Mas a incompetência e a pseudoindependência do BC foi mais longe. Está cada vez mais claro que BC e seu presidente trabalham para atravancar uma das políticas cruciais do governo que é o crescimento da economia e a geração de empregos, que passa por investimentos da iniciativa privada, mas que para tanto, necessita-se buscar empréstimos junto aos Bancos. A propósito, vale lembrar que essa foi a política aprovada nas eleições de 2022. No entanto, o BC vai na contramão do que o povo espera e eleva a taxa de juros a 13,75% com uma inflação acumulada nos últimos doze meses de 5,87%. e mais, não há inflação de demanda, portanto, qual a justificativa para essa taxa exorbitante (maior do mundo) e como os empresários vão buscar empréstimos juntos aos bancos para investir em suas empresas com essa taxa de juros? Aliás, diga-se de passagem, que a grande maioria dos empresários, não querem investir, aprenderam os caminhos das pedras e querem multiplicar o seu capital por meio do capitalismo parasitário da taxa de juros, é muito mais seguro e confortável, aliás, como nos ensina o Economista e ex-banqueiro, Eduardo Moreira é possível dobrar o capital parasitário a cada cinco anos sem nenhum trabalho e muitos empresários que não têm qualquer compromisso com o desenvolvimento do país preferem esse caminho, tanto, que não houve nenhuma chiadeira por parte da FIESP com a alta dos juros, como acontecia antes da autonomia do BC. A propósito, com relação a alta dos juros, vale lembrar que as taxas de juros na Europa e nos EUA estão negativas, mesmo vivendo um período inflacionário. Dessa forma perguntamos: por que então essa taxa tão abusiva do BC? Com a palavra o presidente Roberto Campos!
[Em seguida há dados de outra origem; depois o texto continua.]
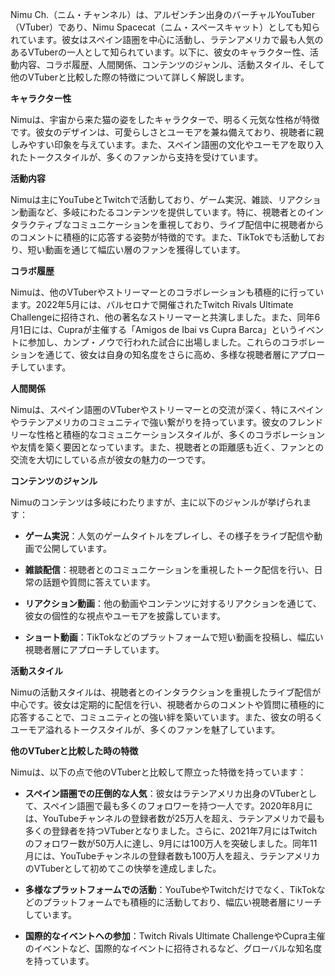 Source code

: Nimu Ch.（ニム・チャンネル）は、アルゼンチン出身のバーチャルYouTuber（VTuber）であり、Nimu Spacecat（ニム・スペースキャット）としても知られています。彼女はスペイン語圏を中心に活動し、ラテンアメリカで最も人気のあるVTuberの一人として知られています。以下に、彼女のキャラクター性、活動内容、コラボ履歴、人間関係、コンテンツのジャンル、活動スタイル、そして他のVTuberと比較した際の特徴について詳しく解説します。

**キャラクター性**

Nimuは、宇宙から来た猫の姿をしたキャラクターで、明るく元気な性格が特徴です。彼女のデザインは、可愛らしさとユーモアを兼ね備えており、視聴者に親しみやすい印象を与えています。また、スペイン語圏の文化やユーモアを取り入れたトークスタイルが、多くのファンから支持を受けています。

**活動内容**

Nimuは主にYouTubeとTwitchで活動しており、ゲーム実況、雑談、リアクション動画など、多岐にわたるコンテンツを提供しています。特に、視聴者とのインタラクティブなコミュニケーションを重視しており、ライブ配信中に視聴者からのコメントに積極的に応答する姿勢が特徴的です。また、TikTokでも活動しており、短い動画を通じて幅広い層のファンを獲得しています。

**コラボ履歴**

Nimuは、他のVTuberやストリーマーとのコラボレーションも積極的に行っています。2022年5月には、バルセロナで開催されたTwitch Rivals Ultimate Challengeに招待され、他の著名なストリーマーと共演しました。また、同年6月1日には、Cupraが主催する「Amigos de Ibai vs Cupra Barca」というイベントに参加し、カンプ・ノウで行われた試合に出場しました。これらのコラボレーションを通じて、彼女は自身の知名度をさらに高め、多様な視聴者層にアプローチしています。

**人間関係**

Nimuは、スペイン語圏のVTuberやストリーマーとの交流が深く、特にスペインやラテンアメリカのコミュニティで強い繋がりを持っています。彼女のフレンドリーな性格と積極的なコミュニケーションスタイルが、多くのコラボレーションや友情を築く要因となっています。また、視聴者との距離感も近く、ファンとの交流を大切にしている点が彼女の魅力の一つです。

**コンテンツのジャンル**

Nimuのコンテンツは多岐にわたりますが、主に以下のジャンルが挙げられます：

- **ゲーム実況**：人気のゲームタイトルをプレイし、その様子をライブ配信や動画で公開しています。

- **雑談配信**：視聴者とのコミュニケーションを重視したトーク配信を行い、日常の話題や質問に答えています。

- **リアクション動画**：他の動画やコンテンツに対するリアクションを通じて、彼女の個性的な視点やユーモアを披露しています。

- **ショート動画**：TikTokなどのプラットフォームで短い動画を投稿し、幅広い視聴者層にアプローチしています。

**活動スタイル**

Nimuの活動スタイルは、視聴者とのインタラクションを重視したライブ配信が中心です。彼女は定期的に配信を行い、視聴者からのコメントや質問に積極的に応答することで、コミュニティとの強い絆を築いています。また、彼女の明るくユーモア溢れるトークスタイルが、多くのファンを魅了しています。

**他のVTuberと比較した時の特徴**

Nimuは、以下の点で他のVTuberと比較して際立った特徴を持っています：

- **スペイン語圏での圧倒的な人気**：彼女はラテンアメリカ出身のVTuberとして、スペイン語圏で最も多くのフォロワーを持つ一人です。2020年8月には、YouTubeチャンネルの登録者数が25万人を超え、ラテンアメリカで最も多くの登録者を持つVTuberとなりました。さらに、2021年7月にはTwitchのフォロワー数が50万人に達し、9月には100万人を突破しました。同年11月には、YouTubeチャンネルの登録者数も100万人を超え、ラテンアメリカのVTuberとして初めてこの快挙を達成しました。

- **多様なプラットフォームでの活動**：YouTubeやTwitchだけでなく、TikTokなどのプラットフォームでも積極的に活動しており、幅広い視聴者層にリーチしています。

- **国際的なイベントへの参加**：Twitch Rivals Ultimate ChallengeやCupra主催のイベントなど、国際的なイベントに招待されるなど、グローバルな知名度を持っています。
Mas, logo após publicado o Relatório do Copom com a nova taxa de juros, de imediato o presidente Lula reagiu preciso e energicamente: “É só ver a carta [relatório] do Copom para a gente saber que é uma vergonha esse aumento de juros e a explicação que eles deram à sociedade brasileira....O problema não é de banco independente, não é de banco ligado ao governo. O problema é que este País tem uma cultura de viver com os juros altos...Vou esperar esse cidadão [Roberto campos] terminar o mandato para fazermos uma avaliação do que significou o banco central independente...3”.
E não demorou muito também, para imprensa comercial tomar as dores do mercado e criticar o presidente Lula pelas suas falas contra a alta dos juros e contra o presidente do BC. A CNN, por exemplo, chegou ao desplante de dizer que Lula estava “criminalizando os ricos”. Ah, coitados dos ricos, tão bonzinhos!
Por derradeiro, vale comentar a entrevista de Roberto Campos no Programa Roda Viva do dia 13/02/2023, que aconteceu
depois que escrevemos e publicamos este texto, por se tratar de uma entrevista indecorosa e pornográfica e que mostra como essa ditadura do
capital age sobre a imprensa servil, sabuja e conivente com a agiotagem especulativa, vale esse comentário.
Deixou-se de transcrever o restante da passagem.